El repartidor de la bollería, dice que antes de las ocho menos
cuarto está allí, pero nunca es cierto. Siempre llega a las menos diez y a Rosa
le toca correr porque a las menos cinco pasan las primeras madres, que con la
hora justa, quieren comprar bollos para su prole.
Blanca ha abierto a las siete, y ha vendido sus primeras
barras de pan a la clase obrera y a amas de casa madrugadoras, que luego
quieren tener tiempo para ellas y empiezan con la tarea pronto. Después de
estas primeras ventas, la cosa decae hasta las nueve y media, cuando vienen las
que bajan del mercado, y a partir de las diez es la hora más viva.
Cuando pusieron la panadería, Rosa empezó a jugar con su ropa
y comprobó que cada día pasaban más estudiantes por el comercio.
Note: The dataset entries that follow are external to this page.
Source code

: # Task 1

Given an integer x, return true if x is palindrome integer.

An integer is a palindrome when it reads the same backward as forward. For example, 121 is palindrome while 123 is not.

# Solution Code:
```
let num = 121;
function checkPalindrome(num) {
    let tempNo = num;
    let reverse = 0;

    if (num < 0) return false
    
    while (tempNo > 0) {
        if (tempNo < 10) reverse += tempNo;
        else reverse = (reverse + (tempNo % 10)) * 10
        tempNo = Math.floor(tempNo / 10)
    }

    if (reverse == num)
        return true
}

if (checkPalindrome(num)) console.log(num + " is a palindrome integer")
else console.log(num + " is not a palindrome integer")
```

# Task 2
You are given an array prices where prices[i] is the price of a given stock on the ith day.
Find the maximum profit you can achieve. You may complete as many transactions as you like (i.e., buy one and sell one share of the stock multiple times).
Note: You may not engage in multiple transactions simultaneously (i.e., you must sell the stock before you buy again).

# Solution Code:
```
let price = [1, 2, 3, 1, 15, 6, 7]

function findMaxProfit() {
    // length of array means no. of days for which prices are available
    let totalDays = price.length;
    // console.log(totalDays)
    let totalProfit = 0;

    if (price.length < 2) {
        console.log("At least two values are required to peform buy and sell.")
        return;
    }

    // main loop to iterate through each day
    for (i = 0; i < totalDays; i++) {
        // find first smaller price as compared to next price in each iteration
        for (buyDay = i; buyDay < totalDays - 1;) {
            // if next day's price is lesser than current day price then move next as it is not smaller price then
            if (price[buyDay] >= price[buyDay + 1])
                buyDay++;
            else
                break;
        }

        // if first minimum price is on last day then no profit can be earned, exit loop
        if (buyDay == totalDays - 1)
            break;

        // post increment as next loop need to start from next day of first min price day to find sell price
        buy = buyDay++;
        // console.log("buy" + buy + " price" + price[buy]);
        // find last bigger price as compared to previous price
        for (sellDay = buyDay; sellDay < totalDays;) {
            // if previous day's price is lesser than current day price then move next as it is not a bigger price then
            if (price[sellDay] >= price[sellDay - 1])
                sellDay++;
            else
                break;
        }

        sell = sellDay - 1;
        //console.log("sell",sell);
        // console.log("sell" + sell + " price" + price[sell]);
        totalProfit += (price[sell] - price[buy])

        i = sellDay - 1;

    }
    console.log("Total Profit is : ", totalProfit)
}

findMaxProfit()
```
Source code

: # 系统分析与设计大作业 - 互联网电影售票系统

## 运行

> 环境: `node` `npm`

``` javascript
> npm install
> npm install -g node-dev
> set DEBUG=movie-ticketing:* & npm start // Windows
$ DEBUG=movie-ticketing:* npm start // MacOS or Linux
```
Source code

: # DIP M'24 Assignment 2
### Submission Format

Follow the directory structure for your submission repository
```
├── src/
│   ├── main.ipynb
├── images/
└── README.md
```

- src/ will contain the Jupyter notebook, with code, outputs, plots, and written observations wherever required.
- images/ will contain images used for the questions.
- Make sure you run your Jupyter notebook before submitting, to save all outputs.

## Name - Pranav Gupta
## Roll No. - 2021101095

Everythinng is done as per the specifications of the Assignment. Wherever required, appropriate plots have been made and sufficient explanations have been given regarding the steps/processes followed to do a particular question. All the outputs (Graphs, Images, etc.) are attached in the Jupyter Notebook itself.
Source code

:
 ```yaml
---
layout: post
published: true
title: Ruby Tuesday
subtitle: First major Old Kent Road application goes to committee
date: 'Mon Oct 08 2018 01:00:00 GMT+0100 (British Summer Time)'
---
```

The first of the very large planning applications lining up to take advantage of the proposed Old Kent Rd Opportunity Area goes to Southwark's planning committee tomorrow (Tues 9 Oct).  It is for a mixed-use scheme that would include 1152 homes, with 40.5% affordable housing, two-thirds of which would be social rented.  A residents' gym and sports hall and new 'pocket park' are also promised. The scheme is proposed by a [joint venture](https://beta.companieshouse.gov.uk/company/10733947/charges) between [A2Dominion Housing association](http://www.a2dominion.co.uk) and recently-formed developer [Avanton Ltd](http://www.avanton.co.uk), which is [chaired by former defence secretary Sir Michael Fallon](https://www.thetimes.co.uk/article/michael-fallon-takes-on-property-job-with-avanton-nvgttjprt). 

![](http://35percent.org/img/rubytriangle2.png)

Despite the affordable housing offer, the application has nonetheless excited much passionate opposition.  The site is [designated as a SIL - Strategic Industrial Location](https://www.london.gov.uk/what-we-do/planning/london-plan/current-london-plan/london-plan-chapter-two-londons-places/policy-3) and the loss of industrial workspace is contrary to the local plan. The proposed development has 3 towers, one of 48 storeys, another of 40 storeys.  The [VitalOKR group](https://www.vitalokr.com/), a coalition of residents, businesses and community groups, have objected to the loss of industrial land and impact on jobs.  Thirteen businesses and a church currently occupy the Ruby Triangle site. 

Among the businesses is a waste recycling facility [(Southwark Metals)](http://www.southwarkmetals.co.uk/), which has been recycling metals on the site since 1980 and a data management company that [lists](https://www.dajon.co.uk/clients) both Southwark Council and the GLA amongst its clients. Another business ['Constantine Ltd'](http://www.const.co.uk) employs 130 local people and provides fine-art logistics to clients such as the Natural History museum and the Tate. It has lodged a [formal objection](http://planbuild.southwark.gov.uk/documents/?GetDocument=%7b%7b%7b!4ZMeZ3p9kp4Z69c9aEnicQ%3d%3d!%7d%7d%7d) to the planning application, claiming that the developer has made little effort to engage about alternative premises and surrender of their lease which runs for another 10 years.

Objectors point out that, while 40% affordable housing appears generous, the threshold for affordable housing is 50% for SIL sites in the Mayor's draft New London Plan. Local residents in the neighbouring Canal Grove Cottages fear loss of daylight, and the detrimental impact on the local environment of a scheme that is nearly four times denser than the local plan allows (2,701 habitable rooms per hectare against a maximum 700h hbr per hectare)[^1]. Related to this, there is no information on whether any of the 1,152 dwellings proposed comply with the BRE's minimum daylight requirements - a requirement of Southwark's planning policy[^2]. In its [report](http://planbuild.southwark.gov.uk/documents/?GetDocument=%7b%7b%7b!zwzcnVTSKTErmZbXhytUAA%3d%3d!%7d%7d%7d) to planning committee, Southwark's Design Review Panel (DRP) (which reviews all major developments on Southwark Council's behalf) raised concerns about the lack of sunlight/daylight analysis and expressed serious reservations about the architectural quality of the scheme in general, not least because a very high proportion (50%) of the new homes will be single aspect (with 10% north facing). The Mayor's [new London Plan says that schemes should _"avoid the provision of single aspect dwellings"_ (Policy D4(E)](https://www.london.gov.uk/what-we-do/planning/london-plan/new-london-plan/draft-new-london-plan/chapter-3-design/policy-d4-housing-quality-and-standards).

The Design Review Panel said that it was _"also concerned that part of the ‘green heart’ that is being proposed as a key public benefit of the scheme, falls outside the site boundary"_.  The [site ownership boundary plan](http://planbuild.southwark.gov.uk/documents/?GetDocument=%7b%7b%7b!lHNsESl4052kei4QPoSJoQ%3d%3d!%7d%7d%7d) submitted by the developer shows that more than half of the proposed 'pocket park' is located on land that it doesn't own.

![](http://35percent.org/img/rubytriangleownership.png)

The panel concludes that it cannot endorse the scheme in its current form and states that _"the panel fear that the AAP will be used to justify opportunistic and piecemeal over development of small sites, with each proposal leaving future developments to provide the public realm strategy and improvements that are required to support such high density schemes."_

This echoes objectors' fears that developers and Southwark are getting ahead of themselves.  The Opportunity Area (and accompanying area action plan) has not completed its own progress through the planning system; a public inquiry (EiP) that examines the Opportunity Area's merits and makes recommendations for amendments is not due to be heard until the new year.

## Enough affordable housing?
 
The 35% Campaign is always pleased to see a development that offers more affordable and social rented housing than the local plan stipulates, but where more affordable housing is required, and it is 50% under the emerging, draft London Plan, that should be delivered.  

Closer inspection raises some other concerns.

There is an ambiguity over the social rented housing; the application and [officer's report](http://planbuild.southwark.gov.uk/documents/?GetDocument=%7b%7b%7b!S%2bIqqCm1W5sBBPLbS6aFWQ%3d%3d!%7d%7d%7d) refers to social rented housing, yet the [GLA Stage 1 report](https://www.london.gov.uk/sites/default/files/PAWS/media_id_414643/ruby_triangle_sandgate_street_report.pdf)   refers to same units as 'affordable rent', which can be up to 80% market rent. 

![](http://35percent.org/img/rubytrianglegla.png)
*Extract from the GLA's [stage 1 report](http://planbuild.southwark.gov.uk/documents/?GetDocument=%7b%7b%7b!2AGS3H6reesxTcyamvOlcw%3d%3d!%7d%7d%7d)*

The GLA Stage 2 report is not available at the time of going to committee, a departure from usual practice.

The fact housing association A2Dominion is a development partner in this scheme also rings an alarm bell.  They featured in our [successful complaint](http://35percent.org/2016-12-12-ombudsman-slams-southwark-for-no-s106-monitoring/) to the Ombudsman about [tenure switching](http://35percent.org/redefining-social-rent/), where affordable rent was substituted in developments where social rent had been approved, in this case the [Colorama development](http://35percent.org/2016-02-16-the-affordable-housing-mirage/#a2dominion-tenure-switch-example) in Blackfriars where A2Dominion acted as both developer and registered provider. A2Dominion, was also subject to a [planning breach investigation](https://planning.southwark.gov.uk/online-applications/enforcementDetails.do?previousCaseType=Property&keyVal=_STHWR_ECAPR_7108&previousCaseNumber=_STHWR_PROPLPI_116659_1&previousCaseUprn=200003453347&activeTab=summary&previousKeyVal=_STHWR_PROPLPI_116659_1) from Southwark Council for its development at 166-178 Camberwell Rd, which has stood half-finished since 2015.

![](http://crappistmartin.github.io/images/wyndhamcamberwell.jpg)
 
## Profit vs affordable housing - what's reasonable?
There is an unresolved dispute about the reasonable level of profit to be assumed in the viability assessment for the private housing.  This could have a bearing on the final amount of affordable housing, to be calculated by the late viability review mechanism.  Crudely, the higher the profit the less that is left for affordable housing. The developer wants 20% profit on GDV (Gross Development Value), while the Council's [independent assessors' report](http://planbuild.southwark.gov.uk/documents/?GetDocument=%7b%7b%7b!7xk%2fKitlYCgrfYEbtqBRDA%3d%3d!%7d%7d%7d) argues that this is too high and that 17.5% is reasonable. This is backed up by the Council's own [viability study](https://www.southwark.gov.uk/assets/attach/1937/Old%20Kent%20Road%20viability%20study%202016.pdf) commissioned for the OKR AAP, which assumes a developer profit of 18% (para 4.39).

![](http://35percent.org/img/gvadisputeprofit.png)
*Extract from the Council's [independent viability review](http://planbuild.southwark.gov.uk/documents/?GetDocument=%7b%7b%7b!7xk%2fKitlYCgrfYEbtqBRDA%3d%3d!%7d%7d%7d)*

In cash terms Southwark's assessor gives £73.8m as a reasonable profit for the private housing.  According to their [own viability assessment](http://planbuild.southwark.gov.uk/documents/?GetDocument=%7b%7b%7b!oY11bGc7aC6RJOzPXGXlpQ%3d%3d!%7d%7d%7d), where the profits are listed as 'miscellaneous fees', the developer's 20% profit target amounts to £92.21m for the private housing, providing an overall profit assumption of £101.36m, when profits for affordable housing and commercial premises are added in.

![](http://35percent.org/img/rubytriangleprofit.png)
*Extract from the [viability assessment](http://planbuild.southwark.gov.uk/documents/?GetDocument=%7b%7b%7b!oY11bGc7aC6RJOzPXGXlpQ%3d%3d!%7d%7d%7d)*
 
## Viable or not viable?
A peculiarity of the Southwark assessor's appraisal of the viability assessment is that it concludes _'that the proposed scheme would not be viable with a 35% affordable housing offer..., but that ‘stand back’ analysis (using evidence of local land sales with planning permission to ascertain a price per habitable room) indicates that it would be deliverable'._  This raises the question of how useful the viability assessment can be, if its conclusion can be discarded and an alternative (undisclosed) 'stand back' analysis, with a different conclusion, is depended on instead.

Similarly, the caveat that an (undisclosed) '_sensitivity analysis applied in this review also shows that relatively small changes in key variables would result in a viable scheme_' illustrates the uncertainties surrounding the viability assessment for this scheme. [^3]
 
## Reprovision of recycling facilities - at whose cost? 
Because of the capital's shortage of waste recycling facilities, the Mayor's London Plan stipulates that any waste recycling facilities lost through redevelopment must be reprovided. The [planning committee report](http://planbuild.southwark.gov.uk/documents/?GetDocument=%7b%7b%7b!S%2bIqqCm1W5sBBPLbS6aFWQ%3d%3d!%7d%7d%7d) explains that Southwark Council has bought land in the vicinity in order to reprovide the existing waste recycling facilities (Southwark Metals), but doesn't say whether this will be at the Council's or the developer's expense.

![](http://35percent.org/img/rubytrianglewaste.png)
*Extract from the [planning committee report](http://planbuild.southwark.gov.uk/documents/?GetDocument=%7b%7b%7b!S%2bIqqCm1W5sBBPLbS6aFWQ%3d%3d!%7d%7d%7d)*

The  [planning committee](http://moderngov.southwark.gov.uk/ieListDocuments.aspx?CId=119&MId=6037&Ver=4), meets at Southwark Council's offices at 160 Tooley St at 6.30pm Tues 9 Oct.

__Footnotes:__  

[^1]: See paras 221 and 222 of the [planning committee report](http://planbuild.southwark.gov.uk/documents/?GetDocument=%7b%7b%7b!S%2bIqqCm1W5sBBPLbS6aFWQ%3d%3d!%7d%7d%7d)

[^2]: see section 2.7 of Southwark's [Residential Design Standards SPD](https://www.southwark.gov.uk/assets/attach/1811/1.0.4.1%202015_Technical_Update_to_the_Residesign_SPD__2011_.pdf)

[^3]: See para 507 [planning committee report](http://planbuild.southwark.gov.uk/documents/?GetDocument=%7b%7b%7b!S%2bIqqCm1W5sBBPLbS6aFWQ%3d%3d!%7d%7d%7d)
Chicos en su
mayoría, que venían a ver el nuevo modelo que llevaba. De boca grande y
adornada con pendientes largos, y cabellos de un rubio artificial y desteñido,
sabe reír y bromear. Se deja querer y desear, sin provocar, pero consintiendo
miradas tórridas e intenta ocultar un rubor que nunca aparece, hasta el punto
de que algunas chicas vienen a comprobar que no es para tanto lo que dicen los
chicos. Además son mujeres muy mayores para ser competencia suya.
Blanca empezó a ver nuevas posibilidades cuando un día se le
ocurrió dejarse un par de botones sin abrochar y la cola de chicas que querían
sus bocadillos, creció proporcional a su escote. Blanca tiene ojos de gata,
boca de piñón y caderas de barca, que
casi siempre ciñe con vaqueros o pantalones ajustados, que hacen resaltar aun
más la contundencia de sus proporciones entre cintura y caderas. Sobre la ropa
de color negro, destaca la piel blanquecina de la cara, del pecho, y desde
aquel día, el aparentemente descuidado e interminable escote.
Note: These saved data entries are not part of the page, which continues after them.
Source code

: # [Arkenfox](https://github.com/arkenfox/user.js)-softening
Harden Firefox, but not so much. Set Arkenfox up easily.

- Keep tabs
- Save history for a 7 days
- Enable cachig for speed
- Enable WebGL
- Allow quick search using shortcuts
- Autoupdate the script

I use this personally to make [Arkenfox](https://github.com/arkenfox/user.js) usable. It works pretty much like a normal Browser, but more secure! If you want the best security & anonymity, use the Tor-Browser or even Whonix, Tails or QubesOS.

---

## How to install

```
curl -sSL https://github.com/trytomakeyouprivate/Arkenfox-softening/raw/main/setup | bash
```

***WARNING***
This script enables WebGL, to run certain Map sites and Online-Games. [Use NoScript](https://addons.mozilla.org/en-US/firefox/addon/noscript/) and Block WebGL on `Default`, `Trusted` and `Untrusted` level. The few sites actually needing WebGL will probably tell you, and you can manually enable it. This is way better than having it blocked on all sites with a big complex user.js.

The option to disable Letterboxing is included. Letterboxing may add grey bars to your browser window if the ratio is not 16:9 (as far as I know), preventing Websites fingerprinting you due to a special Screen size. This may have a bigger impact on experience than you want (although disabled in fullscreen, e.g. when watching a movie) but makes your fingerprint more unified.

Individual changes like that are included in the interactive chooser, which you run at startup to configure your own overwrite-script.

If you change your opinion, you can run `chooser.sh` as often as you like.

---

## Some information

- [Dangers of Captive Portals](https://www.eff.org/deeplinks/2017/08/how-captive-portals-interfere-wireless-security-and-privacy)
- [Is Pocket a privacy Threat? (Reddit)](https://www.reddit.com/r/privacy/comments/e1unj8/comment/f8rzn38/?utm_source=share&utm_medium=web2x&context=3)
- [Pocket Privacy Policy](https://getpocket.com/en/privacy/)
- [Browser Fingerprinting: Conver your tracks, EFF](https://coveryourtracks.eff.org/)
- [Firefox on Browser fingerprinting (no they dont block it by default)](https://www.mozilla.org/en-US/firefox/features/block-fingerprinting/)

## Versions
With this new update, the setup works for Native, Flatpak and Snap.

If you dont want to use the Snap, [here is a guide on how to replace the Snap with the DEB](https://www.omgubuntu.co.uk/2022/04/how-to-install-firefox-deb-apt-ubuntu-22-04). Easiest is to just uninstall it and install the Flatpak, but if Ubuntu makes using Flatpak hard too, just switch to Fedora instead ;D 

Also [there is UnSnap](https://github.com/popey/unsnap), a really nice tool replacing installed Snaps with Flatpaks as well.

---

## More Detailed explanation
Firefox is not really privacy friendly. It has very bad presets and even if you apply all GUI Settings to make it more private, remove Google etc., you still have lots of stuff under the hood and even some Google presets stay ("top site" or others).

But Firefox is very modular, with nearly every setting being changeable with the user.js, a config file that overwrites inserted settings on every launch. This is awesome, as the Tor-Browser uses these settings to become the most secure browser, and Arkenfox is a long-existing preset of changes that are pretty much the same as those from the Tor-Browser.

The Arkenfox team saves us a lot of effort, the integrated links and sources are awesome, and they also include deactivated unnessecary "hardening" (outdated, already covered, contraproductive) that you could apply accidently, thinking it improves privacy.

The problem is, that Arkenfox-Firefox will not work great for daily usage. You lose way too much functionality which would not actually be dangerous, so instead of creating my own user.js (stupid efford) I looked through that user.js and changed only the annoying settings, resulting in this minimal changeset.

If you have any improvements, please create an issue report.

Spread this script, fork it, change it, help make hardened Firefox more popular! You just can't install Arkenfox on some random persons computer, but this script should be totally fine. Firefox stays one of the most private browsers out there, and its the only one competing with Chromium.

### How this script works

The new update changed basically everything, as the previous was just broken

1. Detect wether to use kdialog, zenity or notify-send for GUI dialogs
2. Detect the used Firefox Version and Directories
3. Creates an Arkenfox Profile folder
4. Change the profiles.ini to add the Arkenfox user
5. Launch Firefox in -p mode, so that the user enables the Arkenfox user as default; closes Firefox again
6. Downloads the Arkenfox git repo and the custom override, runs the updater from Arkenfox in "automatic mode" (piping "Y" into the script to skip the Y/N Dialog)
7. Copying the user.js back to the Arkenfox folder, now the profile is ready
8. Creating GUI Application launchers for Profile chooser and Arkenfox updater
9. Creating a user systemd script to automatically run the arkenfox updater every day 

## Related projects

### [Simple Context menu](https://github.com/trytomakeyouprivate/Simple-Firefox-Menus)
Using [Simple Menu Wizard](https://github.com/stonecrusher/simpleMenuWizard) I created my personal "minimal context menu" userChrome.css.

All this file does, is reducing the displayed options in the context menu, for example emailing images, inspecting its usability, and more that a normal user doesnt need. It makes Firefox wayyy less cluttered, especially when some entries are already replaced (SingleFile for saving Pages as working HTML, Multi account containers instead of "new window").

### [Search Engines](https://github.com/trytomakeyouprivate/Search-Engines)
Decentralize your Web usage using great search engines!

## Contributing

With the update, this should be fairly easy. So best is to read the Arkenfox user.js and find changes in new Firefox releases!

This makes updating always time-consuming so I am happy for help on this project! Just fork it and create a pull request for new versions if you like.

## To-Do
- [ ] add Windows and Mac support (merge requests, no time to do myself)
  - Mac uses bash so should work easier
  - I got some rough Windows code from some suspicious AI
Entre ellas hablan, porque según dicen son distintas, de la
hendidura que suele llevar Blanca, por su poco pecho y de la abertura profunda
y exuberante de Rosa, que aunque de más edad, se conserva bien para haber
tenido dos niñas y un marido demasiado atlético y estricto.
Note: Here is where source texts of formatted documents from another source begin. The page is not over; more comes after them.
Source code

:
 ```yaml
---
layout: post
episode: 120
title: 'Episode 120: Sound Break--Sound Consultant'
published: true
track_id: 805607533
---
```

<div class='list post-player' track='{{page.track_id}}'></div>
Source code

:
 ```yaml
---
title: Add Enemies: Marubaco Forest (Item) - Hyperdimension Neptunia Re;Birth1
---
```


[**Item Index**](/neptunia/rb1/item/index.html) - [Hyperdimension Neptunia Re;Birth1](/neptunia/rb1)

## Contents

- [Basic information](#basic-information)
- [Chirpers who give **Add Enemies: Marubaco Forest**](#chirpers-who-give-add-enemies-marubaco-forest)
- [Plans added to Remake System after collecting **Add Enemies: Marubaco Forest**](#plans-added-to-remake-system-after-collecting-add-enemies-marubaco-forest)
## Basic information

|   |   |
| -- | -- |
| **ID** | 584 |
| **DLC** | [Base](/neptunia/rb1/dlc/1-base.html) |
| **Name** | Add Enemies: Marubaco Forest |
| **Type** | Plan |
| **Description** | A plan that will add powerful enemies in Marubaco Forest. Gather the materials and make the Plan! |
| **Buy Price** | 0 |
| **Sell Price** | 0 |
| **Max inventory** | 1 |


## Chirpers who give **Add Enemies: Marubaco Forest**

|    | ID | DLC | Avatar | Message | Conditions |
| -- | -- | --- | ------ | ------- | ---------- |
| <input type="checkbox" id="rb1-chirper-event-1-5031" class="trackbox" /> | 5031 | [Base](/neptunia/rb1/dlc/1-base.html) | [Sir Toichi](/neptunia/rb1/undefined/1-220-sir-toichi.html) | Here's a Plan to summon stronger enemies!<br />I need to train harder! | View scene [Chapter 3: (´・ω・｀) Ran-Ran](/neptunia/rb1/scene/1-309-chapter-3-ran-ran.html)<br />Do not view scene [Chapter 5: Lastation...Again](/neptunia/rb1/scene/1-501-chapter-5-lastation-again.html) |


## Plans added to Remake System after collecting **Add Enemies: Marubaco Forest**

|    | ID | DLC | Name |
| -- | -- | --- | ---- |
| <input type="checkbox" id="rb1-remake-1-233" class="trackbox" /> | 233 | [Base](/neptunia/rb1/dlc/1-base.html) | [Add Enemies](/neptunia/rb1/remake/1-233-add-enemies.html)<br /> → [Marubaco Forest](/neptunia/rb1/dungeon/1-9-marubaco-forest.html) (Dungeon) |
Las dos socias se hacen señas entre ellas e intercambian
miraditas y risillas, al parecer inocentes. Cuando se quedan solas comentan algunos
gestos, pero la mayoría son solo una manera de crear intrigas, entre la
clientela del instituto a la hora del recreo. Seguras de que después, mientras
devoran los bocadillos por la calle de vuelta al centro, el alumnado confirma
sus sospechas y acertadas conjeturas, que habían imaginado de las dos mujeres.
En algunas ocasiones, las chicas llegan a una familiaridad
inexplicable, fuera de una consulta profesional. Ellas nunca profundizan,
porque no saben exactamente qué contestar a una juventud que no han vivido.
Por la tarde la panadería, sin alumnado ni compras, y quizás
también por la persona que atiende o desatiende, según la ocasión, apenas tiene
ventas.
Blanca que en realidad se llama Modesta, sale una hora
antes, se va a las dos. Vuelve a su casa. Algunos días su abuelo no se ha hecho
con su mujer y la abuela sin demasiada conciencia, se ha puesto a hacer la
comida encendiendo el fuego antes de tener nada en la olla y después de una
hora en el fuego, la cazuela ha cambiado de color, y el olor a plástico quemado
de las asas, invade la cocina y parte de las escaleras comunitarias. Otros, el
pobre hombre se queda dormido, y su mujer, para dejarlo descansar, ha cerrado la
puerta con llave y se ha pasado toda la mañana esperando a Blanca en el portal,
en bata y con las llaves en la mano. Cada día es una sorpresa distinta, que
solo ella recibe al llegar al hogar.
Rosa, es decir Joaquina, ha perdido un marido y conserva una
madre de siete años desde que ella recuerda. La vida por la tarde pasa a ser de
explicaciones y de interminable y repetitiva enseñanza, sin posibilidad por el
momento, de cambio.
Las dos comentan que el pan les da la vida.